£1.7M award to trace the lives of British and Australian convicts

Convict Record

Convict Record

A £1.7million award from the AHRC (Arts and Humanities Research Council) is set to enable people to trace the records of Londoners sentenced to either imprisonment or transportation from 1787 up to the 1920s, when the last convict died.

The project, The Digital Panopticon: The Global Impact of London Punishments, 1780-1925 funded by the AHRC, will use digital technologies to bring together existing and new genealogical, biometric and criminal justice datasets held by different organisations in the UK and Australia to produce a searchable website.

Led by the University of Liverpool, the project team involves the Universities of Sheffield, Oxford and Sussex in the UK and the University of Tasmania, Australia. The Digital Panopticon will make it possible to explore the impact of the different types of penal punishments on the lives of 66,000 people sentenced at The Old Bailey.

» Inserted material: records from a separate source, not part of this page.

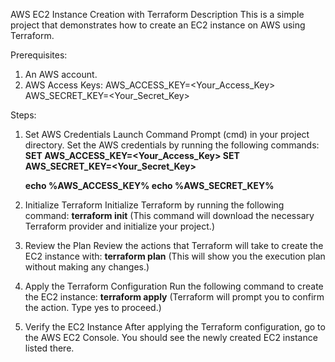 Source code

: AWS EC2 Instance Creation with Terraform
Description
This is a simple project that demonstrates how to create an EC2 instance on AWS using Terraform.

Prerequisites:
1. An AWS account.
2. AWS Access Keys:
   AWS_ACCESS_KEY=<Your_Access_Key>
   AWS_SECRET_KEY=<Your_Secret_Key>

Steps:
1. Set AWS Credentials
   Launch Command Prompt (cmd) in your project directory.
   Set the AWS credentials by running the following commands:
   **SET AWS_ACCESS_KEY=<Your_Access_Key>
   SET AWS_SECRET_KEY=<Your_Secret_Key>**

   **echo %AWS_ACCESS_KEY%
   echo %AWS_SECRET_KEY%**

2. Initialize Terraform
   Initialize Terraform by running the following command:
   **terraform init**
   (This command will download the necessary Terraform provider and initialize your project.)

3. Review the Plan
   Review the actions that Terraform will take to create the EC2 instance with:
   **terraform plan**
   (This will show you the execution plan without making any changes.)

4. Apply the Terraform Configuration
   Run the following command to create the EC2 instance:
   **terraform apply**
   (Terraform will prompt you to confirm the action. Type yes to proceed.)

5. Verify the EC2 Instance
   After applying the Terraform configuration, go to the AWS EC2 Console.
   You should see the newly created EC2 instance listed there.
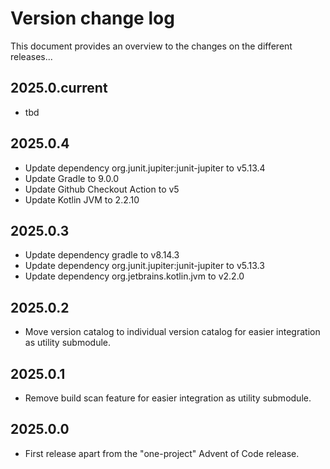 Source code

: # Version change log
This document provides an overview to the changes on the different releases...

## 2025.0.current
* tbd

## 2025.0.4
* Update dependency org.junit.jupiter:junit-jupiter to v5.13.4
* Update Gradle to 9.0.0
* Update Github Checkout Action to v5
* Update Kotlin JVM to 2.2.10

## 2025.0.3
* Update dependency gradle to v8.14.3
* Update dependency org.junit.jupiter:junit-jupiter to v5.13.3
* Update dependency org.jetbrains.kotlin.jvm to v2.2.0

## 2025.0.2
* Move version catalog to individual version catalog for easier integration as utility submodule.

## 2025.0.1
* Remove build scan feature for easier integration as utility submodule.

## 2025.0.0
* First release apart from the "one-project" Advent of Code release.

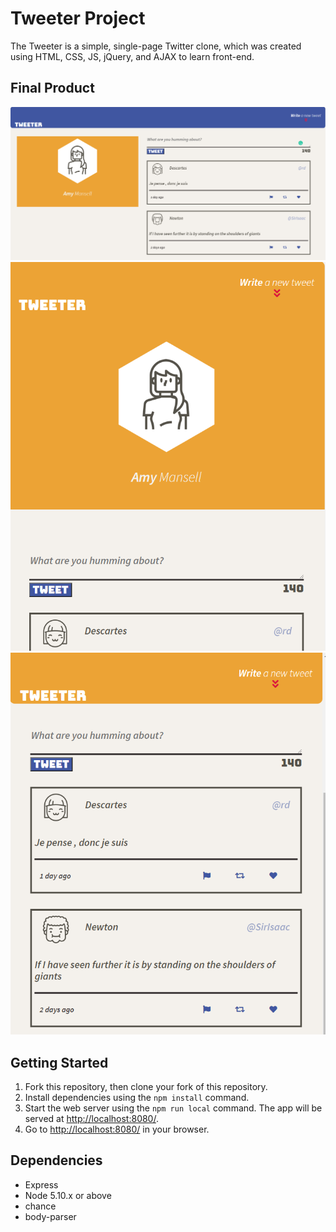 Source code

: # Tweeter Project

The Tweeter is a simple, single-page Twitter clone, which was created using HTML, CSS, JS, jQuery, and AJAX to learn front-end.

## Final Product


![descKtop image](img/06.png)
![smartphone design image](img/04.png)
![smartphone design image](img/05.png)


## Getting Started

1. Fork this repository, then clone your fork of this repository.
2. Install dependencies using the `npm install` command.
3. Start the web server using the `npm run local` command. The app will be served at <http://localhost:8080/>.
4. Go to <http://localhost:8080/> in your browser.

## Dependencies

- Express
- Node 5.10.x or above
- chance
- body-parser
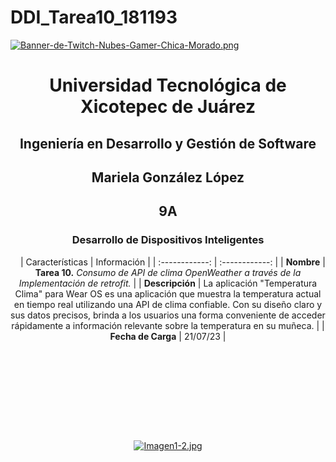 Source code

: # DDI_Tarea10_181193

[![Banner-de-Twitch-Nubes-Gamer-Chica-Morado.png](https://i.postimg.cc/15q3LFXF/Banner-de-Twitch-Nubes-Gamer-Chica-Morado.png)](https://postimg.cc/MvzwBvyZ)

<div align="center">
  
# Universidad Tecnológica de Xicotepec de Juárez


## Ingeniería en Desarrollo y Gestión de Software
## Mariela González López
## 9A
### Desarrollo de Dispositivos Inteligentes

&nbsp;
&nbsp;
|  Características |  Información |
| :------------: | :------------: |
| **Nombre**  |  **Tarea 10.** *Consumo de API de clima OpenWeather a través de la Implementación de retrofit.* |
| **Descripción**  | La aplicación "Temperatura Clima" para Wear OS es una aplicación que muestra la temperatura actual en tiempo real utilizando una API de clima confiable. Con su diseño claro y sus datos precisos, brinda a los usuarios una forma conveniente de acceder rápidamente a información relevante sobre la temperatura en su muñeca.  |
|  **Fecha de Carga** | 21/07/23  |

&nbsp;
&nbsp;

&nbsp;
&nbsp;

<br>
<br>
<br>
<br>

[![Imagen1-2.jpg](https://i.postimg.cc/x1swjyVj/Imagen1-2.jpg)](https://postimg.cc/0zwWcSNh)
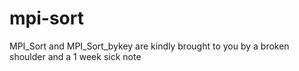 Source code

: # mpi-sort

MPI_Sort and MPI_Sort_bykey are kindly brought to you by a broken shoulder and a 1 week sick note
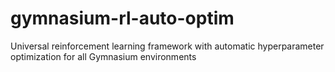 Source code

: # gymnasium-rl-auto-optim
Universal reinforcement learning framework with automatic hyperparameter optimization for all Gymnasium environments
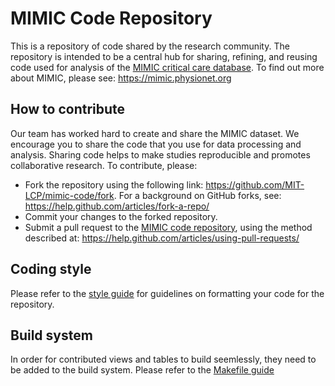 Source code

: # MIMIC Code Repository

This is a repository of code shared by the research community. The repository is intended to be a central hub for sharing, refining, and reusing code used for analysis of the [MIMIC critical care database](https://mimic.physionet.org). To find out more about MIMIC, please see: https://mimic.physionet.org

## How to contribute

Our team has worked hard to create and share the MIMIC dataset. We encourage you to share the code that you use for data processing and analysis. Sharing code helps to make studies reproducible and promotes collaborative research. To contribute, please:

- Fork the repository using the following link: https://github.com/MIT-LCP/mimic-code/fork. For a background on GitHub forks, see: https://help.github.com/articles/fork-a-repo/
- Commit your changes to the forked repository.
- Submit a pull request to the [MIMIC code repository](https://github.com/MIT-LCP/mimic-code), using the method described at: https://help.github.com/articles/using-pull-requests/

## Coding style

Please refer to the [style guide](https://github.com/MIT-LCP/mimic-code/blob/master/styleguide.md) for guidelines on formatting your code for the repository. 

## Build system

In order for contributed views and tables to build seemlessly, they need to be added to the build system. Please refer to the [Makefile guide](https://github.com/MIT-LCP/mimic-code/blob/master/Makefile.md)


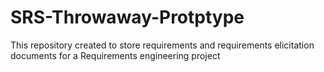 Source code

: # SRS-Throwaway-Protptype
This repository created to store requirements and requirements elicitation documents for a Requirements engineering project
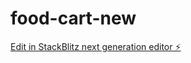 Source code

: # food-cart-new

[Edit in StackBlitz next generation editor ⚡️](https://stackblitz.com/~/github.com/willson1661/food-cart-new) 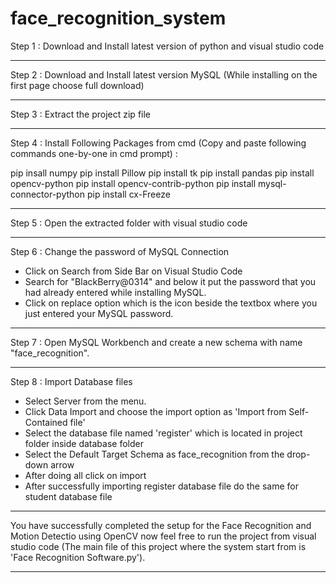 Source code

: # face_recognition_system

Step 1 : Download and Install latest version of python and visual studio code

------------------------------------------------------------------------------------------------------------------------------------------------------------------

Step 2 : Download and Install latest version MySQL (While installing on the first page choose full download)

------------------------------------------------------------------------------------------------------------------------------------------------------------------

Step 3 : Extract the project zip file

------------------------------------------------------------------------------------------------------------------------------------------------------------------

Step 4 : Install Following Packages from cmd (Copy and paste following commands one-by-one in cmd prompt) :

pip insall numpy
pip install Pillow
pip install tk
pip install pandas
pip install opencv-python
pip install opencv-contrib-python
pip install mysql-connector-python
pip install cx-Freeze

------------------------------------------------------------------------------------------------------------------------------------------------------------------

Step 5 : Open the extracted folder with visual studio code

------------------------------------------------------------------------------------------------------------------------------------------------------------------

Step 6 : Change the password of MySQL Connection

- Click on Search from Side Bar on Visual Studio Code
- Search for "BlackBerry@0314" and below it put the password that you had already entered while installing MySQL.
- Click on replace option which is the icon beside the textbox where you just entered your MySQL password.

------------------------------------------------------------------------------------------------------------------------------------------------------------------

Step 7 : Open MySQL Workbench and create a new schema with name "face_recognition".

------------------------------------------------------------------------------------------------------------------------------------------------------------------

Step 8 : Import Database files

- Select Server from the menu.
- Click Data Import and choose the import option as 'Import from Self-Contained file'
- Select the database file named 'register' which is located in project folder inside database folder
- Select the Default Target Schema as face_recognition from the drop-down arrow
- After doing all click on import
- After successfully importing register database file do the same for student database file

------------------------------------------------------------------------------------------------------------------------------------------------------------------

You have successfully completed the setup for the Face Recognition and Motion Detectio using OpenCV now feel free to run the project from visual studio code (The main file of this project where the system start from is 'Face Recognition Software.py').

------------------------------------------------------------------------------------------------------------------------------------------------------------------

The University of Sheffield’s Humanities Research Institute (HRI) will play a pivotal role in the project, developing new record linkage and data visualisation techniques which will enable researchers and the wider public to explore life stories across thousands of documents.

Professor Bob Shoemaker from the University of Sheffield’s Department of History explained: “The Digital Panopticon extends the life of the successful Old Bailey Online project by linking it to other digital resources which document the lives of convicts and their descendants.

“The project addresses an issue of considerable contemporary relevance – the effectiveness of punishments in reducing reoffending, by comparing the life experiences of those who were imprisoned with those who were sentenced to Australia.

“In addition to providing valuable evidence of the impact of punishments, the integrated database will allow family and local historians to trace individual lives across oceans and generations.”

Barry Godfrey, Professor of Social Justice in the University’s School of Law and Social Justice, said: “This project will, for the first time, make it possible to chart the fortunes of all prisoners from London who were transported to Australia from the point of their conviction until their deaths.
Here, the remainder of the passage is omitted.